Paul McCartney zastanawia się nad śmiercią Johna Lennona, naprawiając ich przyjaźń
Sir Paul McCartney czuje ulgę, że miał szansę naprawić swój związek z Johnem Lennonem przed jego przedwczesną śmiercią.
McCartney obszernie rozmawiał z Zane'em Lowe o Beats 1 firmy Apple Music o rozpadzie The Beatles, jego przyjaźni z Lennonem i śmierci legendarnego muzyka.
To był trudny okres. Oto zespół, w którym byłem przez całe życie, i ci faceci, którzy byli moimi najlepszymi kumplami w historii, i nagle rozstaliśmy się i nie pracowaliśmy razem, powiedział McCartney, zastanawiając się nad rozpadem zespołu. A więc każdy z nas jest w oddzielnych domach, a ja, jak powiedziałem, byłem w swoim, dopiero co poznałem Lindę i był w tym romantyczny element.

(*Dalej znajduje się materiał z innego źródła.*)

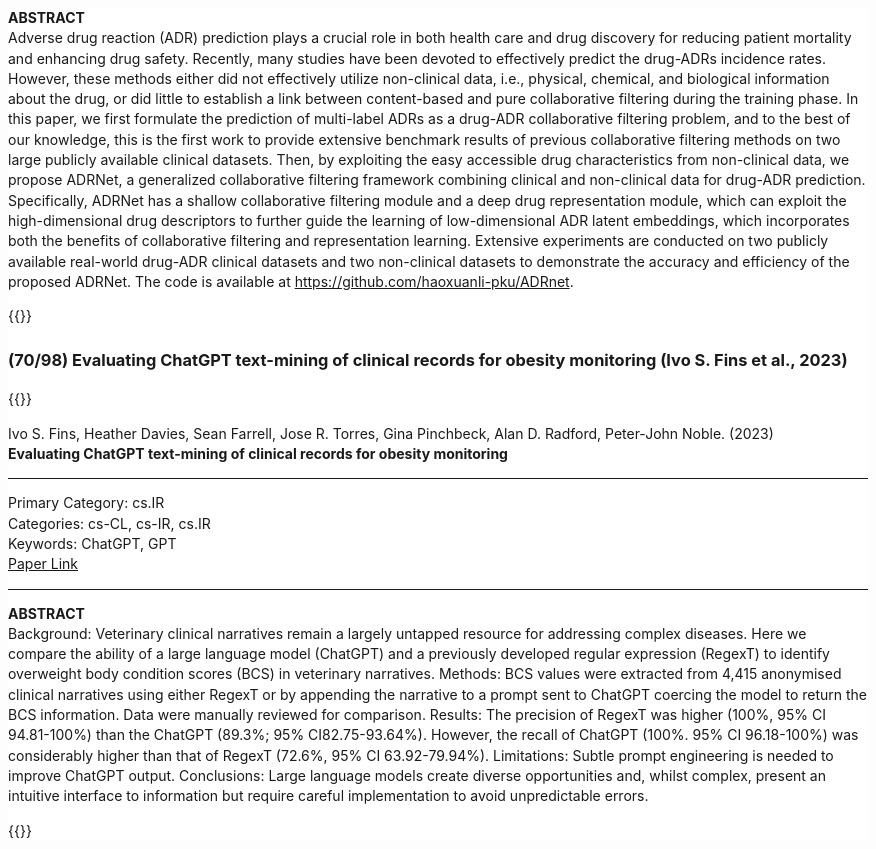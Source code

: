 **ABSTRACT**  
Adverse drug reaction (ADR) prediction plays a crucial role in both health care and drug discovery for reducing patient mortality and enhancing drug safety. Recently, many studies have been devoted to effectively predict the drug-ADRs incidence rates. However, these methods either did not effectively utilize non-clinical data, i.e., physical, chemical, and biological information about the drug, or did little to establish a link between content-based and pure collaborative filtering during the training phase. In this paper, we first formulate the prediction of multi-label ADRs as a drug-ADR collaborative filtering problem, and to the best of our knowledge, this is the first work to provide extensive benchmark results of previous collaborative filtering methods on two large publicly available clinical datasets. Then, by exploiting the easy accessible drug characteristics from non-clinical data, we propose ADRNet, a generalized collaborative filtering framework combining clinical and non-clinical data for drug-ADR prediction. Specifically, ADRNet has a shallow collaborative filtering module and a deep drug representation module, which can exploit the high-dimensional drug descriptors to further guide the learning of low-dimensional ADR latent embeddings, which incorporates both the benefits of collaborative filtering and representation learning. Extensive experiments are conducted on two publicly available real-world drug-ADR clinical datasets and two non-clinical datasets to demonstrate the accuracy and efficiency of the proposed ADRNet. The code is available at https://github.com/haoxuanli-pku/ADRnet.

{{</citation>}}


### (70/98) Evaluating ChatGPT text-mining of clinical records for obesity monitoring (Ivo S. Fins et al., 2023)

{{<citation>}}

Ivo S. Fins, Heather Davies, Sean Farrell, Jose R. Torres, Gina Pinchbeck, Alan D. Radford, Peter-John Noble. (2023)  
**Evaluating ChatGPT text-mining of clinical records for obesity monitoring**  

---
Primary Category: cs.IR  
Categories: cs-CL, cs-IR, cs.IR  
Keywords: ChatGPT, GPT  
[Paper Link](http://arxiv.org/abs/2308.01666v1)  

---


**ABSTRACT**  
Background: Veterinary clinical narratives remain a largely untapped resource for addressing complex diseases. Here we compare the ability of a large language model (ChatGPT) and a previously developed regular expression (RegexT) to identify overweight body condition scores (BCS) in veterinary narratives. Methods: BCS values were extracted from 4,415 anonymised clinical narratives using either RegexT or by appending the narrative to a prompt sent to ChatGPT coercing the model to return the BCS information. Data were manually reviewed for comparison. Results: The precision of RegexT was higher (100%, 95% CI 94.81-100%) than the ChatGPT (89.3%; 95% CI82.75-93.64%). However, the recall of ChatGPT (100%. 95% CI 96.18-100%) was considerably higher than that of RegexT (72.6%, 95% CI 63.92-79.94%). Limitations: Subtle prompt engineering is needed to improve ChatGPT output. Conclusions: Large language models create diverse opportunities and, whilst complex, present an intuitive interface to information but require careful implementation to avoid unpredictable errors.

{{</citation>}}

pochlebne rzeczy do powiedzenia dziewczynie
ZWIĄZANE Z: Paul McCartney Films „Find My Way” teledysk ze swojego domowego studia
Nastąpiło nowe odkrycie w myśleniu o rodzinie. Więc to wszystko było bardzo miłe, kontynuował. Wspinasz się po drabinie sukcesu, aż staniesz się tym fenomenalnym sukcesem, największą rzeczą w historii Beatlesów i to jest cała twoja tożsamość. A potem nagle ktoś wyłącza światło i mówi: „Ooo, dobrze”.
100 rzeczy do powiedzenia dziewczynie
78-letni McCartney poczuł ulgę, że zdołał naprawić swoją przyjaźń z Lennonem przed śmiercią. McCartney zauważył, że rywalizacja nadal istnieje pomimo ich naprawionego związku.
Powiedział, że w przypadku Johna wspaniałe było to, że zaczęliśmy ponownie łączyć nasz związek. To było dla mnie ogromne błogosławieństwo, ponieważ kiedy został tragicznie zamordowany, myślę, że gdybyśmy nadal walczyli, nie jestem pewien, jak bym sobie z tym poradził. Ale to wspaniale, że rozmawialiśmy ze sobą, a on właśnie miał Seana [Lennona] i nie tak dawno temu, kiedy wychowywał dziecko.
Więc John stawał się coraz bardziej domowy i rozmawialiśmy o przewijaniu niemowląt, pieluch i o pieczeniu chleba i tym podobnych rzeczach, powiedział McCartney. Było więc bardzo przyjemnie, trochę cofnęło się do ładnego, delikatnego wrzenia. Nie bulgotało już tak bardzo.
POWIĄZANE: Paul McCartney mówi o pandemii, „Szczepionka nas z tego wyciągnie”
wiersze o przebaczaniu komuś, kto cię skrzywdził
McCartney poruszył także swój 18. solowy album, McCartney III . Projekt upadł 18 grudnia i został nagrany podczas trwającej pandemii COVID-19.
Było duże powiązanie z próbą utrzymania równowagi. Ponieważ wiesz, cały świat oszalał, powiedział. Nagle pojawiła się rzecz, której nigdy wcześniej nie słyszeliśmy. To znaczy, był AIDS, był SARS i była ptasia grypa, ale wszystkie te rzeczy zdają się przytrafiać innym ludziom, a potem nagle stało się to ze wszystkimi i wszystkimi, których znałem, i wszystkimi na świecie.
Więc to był spory szok. To było naprawdę dobre móc grać i tworzyć muzykę, włożyć w nią swoje myśli i obawy, nadzieje i miłość, podsumował McCartney. Muszę powiedzieć, że uratowało mnie to przez około trzy lub cztery miesiące, zanim to zrobiłem.